Third, with so many people actually coming out to vote either for one candidate or the other, the number of voters rejecting the candidates would be insignificant. Since all parties have their loyal voters and decisions at the community level come into the picture too, the combined strength of people voting for candidates would certainly be far bigger than the people rejecting them. Why would someone make one’s vote inconsequential? Team Anna overestimates the number of disenchanted people.
Fourth, people vote for parties, the candidate is always secondary. This is not how elections should be, but it is the bitter reality of elections in India. This is the reason why so many bad candidates get elected to our representative bodies. If a party’s ideology is communal, its candidates will have a communal mindset as well; if the party is Leftist, its candidates will also have a Left-orientation. If voters do not like the ideological orientation of a candidate, do they have a choice? They can either vote for the party or not vote for it.
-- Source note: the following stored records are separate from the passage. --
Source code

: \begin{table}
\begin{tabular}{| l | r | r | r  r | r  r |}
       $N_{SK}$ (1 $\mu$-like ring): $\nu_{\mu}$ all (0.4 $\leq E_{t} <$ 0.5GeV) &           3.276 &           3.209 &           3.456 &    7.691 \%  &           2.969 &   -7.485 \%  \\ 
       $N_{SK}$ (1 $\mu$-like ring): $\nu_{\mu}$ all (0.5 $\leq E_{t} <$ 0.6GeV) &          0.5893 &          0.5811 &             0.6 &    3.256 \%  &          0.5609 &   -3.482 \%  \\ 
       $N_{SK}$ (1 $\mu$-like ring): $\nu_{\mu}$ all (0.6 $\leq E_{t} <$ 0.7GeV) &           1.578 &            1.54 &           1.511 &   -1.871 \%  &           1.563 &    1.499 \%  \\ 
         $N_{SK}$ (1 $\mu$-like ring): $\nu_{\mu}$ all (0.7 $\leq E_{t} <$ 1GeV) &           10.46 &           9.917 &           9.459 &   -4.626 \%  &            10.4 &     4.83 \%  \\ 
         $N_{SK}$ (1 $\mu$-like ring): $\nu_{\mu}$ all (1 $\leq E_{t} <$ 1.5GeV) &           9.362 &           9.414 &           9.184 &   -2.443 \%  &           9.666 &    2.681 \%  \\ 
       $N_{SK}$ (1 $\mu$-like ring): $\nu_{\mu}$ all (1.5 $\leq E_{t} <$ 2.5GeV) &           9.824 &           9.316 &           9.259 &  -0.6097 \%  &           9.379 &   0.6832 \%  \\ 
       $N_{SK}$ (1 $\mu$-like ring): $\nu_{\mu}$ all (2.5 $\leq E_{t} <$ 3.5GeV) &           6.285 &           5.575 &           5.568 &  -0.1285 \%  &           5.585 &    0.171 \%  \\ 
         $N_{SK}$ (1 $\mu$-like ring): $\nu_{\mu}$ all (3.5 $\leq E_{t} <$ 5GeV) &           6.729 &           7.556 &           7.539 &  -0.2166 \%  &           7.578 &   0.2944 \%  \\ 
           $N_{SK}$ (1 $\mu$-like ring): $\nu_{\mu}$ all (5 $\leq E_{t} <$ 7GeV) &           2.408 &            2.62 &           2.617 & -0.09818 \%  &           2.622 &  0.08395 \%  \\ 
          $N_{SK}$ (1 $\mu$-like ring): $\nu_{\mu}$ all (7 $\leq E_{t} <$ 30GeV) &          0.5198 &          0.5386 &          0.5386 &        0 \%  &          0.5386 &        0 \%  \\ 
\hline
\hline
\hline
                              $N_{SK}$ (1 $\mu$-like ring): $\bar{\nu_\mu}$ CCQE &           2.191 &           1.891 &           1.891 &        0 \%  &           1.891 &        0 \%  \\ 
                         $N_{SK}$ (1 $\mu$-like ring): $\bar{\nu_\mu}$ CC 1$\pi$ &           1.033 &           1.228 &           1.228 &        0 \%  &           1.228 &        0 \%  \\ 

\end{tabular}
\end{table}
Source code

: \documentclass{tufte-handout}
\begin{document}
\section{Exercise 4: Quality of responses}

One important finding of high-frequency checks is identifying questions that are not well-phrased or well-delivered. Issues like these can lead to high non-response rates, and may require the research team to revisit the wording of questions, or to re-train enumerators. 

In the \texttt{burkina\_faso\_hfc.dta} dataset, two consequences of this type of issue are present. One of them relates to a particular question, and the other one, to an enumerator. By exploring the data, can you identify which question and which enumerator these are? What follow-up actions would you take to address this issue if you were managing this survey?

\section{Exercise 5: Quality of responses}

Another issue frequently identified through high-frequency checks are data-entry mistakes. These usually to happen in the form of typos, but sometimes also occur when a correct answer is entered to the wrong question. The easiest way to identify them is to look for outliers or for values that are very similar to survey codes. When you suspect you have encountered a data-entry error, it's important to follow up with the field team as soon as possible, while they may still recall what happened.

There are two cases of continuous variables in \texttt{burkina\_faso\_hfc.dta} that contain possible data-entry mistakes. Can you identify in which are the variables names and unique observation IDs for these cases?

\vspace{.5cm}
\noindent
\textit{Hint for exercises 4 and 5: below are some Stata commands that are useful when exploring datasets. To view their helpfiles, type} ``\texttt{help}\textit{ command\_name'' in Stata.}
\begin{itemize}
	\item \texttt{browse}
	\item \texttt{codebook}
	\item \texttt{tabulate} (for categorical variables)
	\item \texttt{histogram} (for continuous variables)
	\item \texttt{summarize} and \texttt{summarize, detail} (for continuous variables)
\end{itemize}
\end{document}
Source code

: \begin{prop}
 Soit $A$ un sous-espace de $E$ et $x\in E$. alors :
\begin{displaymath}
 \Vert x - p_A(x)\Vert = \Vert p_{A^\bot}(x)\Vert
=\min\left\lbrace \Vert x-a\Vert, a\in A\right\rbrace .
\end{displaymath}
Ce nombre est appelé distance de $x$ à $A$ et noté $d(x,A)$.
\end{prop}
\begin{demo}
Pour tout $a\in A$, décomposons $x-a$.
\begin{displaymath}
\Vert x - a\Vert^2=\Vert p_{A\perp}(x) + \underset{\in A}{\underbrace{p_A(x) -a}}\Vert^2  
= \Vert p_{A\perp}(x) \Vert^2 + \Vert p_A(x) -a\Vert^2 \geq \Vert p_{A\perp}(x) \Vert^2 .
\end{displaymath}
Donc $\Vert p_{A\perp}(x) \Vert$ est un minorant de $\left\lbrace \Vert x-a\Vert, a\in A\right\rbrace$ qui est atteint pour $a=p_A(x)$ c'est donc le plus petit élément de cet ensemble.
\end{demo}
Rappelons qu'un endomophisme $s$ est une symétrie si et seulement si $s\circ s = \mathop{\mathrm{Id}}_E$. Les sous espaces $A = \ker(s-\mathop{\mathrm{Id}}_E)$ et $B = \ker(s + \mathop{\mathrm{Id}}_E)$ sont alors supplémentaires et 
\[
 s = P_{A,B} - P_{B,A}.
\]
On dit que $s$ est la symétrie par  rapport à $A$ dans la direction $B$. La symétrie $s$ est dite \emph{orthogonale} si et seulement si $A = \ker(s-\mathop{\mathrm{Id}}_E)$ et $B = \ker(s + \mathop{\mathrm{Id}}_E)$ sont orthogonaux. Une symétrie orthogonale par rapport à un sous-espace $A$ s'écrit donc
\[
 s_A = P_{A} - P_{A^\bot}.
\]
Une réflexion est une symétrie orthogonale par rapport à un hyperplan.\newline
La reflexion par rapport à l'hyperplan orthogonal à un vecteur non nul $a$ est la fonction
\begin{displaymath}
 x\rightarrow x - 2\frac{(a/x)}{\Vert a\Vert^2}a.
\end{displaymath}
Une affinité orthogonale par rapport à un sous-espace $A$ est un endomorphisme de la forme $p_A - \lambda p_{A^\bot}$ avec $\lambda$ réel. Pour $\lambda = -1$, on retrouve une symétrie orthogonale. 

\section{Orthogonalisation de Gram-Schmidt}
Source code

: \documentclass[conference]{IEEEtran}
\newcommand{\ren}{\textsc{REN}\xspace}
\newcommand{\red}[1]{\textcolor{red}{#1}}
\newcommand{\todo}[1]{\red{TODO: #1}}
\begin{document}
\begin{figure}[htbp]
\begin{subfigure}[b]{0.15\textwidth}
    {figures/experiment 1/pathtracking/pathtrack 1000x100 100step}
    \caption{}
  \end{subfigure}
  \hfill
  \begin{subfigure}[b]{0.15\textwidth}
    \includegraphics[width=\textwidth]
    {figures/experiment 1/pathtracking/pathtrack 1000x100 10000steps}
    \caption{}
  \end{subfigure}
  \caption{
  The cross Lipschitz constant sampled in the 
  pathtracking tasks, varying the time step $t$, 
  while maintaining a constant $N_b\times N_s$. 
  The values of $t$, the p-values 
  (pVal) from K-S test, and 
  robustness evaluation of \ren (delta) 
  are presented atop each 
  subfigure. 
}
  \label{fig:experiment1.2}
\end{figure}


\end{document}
Team Anna’s idea is best suited for elections at the lower representative bodies, like the multi-tired Panchayati Raj institutions. It would fail in the assembly or parliamentary elections. If Team Anna is really serious about bringing about changes in the electoral system, it should plan long-term and reach out to the grassroots organisations. It would be interesting to watch whether its enthusiasm lasts beyond the current elections.
Further, it should put the responsibility of selecting good candidates on parties rather than on voters. But taking on parties is a far more tougher task than coaxing the latter to do something positive. Would it be bold enough to put pressure on parties to select good candidates with impeccable credentials? It is trying to take the easier route now. This strategy, obviously, is going to fail.
The Right to Reject, the way it is now, is an empty exercise. If Team Anna is not looking for some publicity points, it must think better.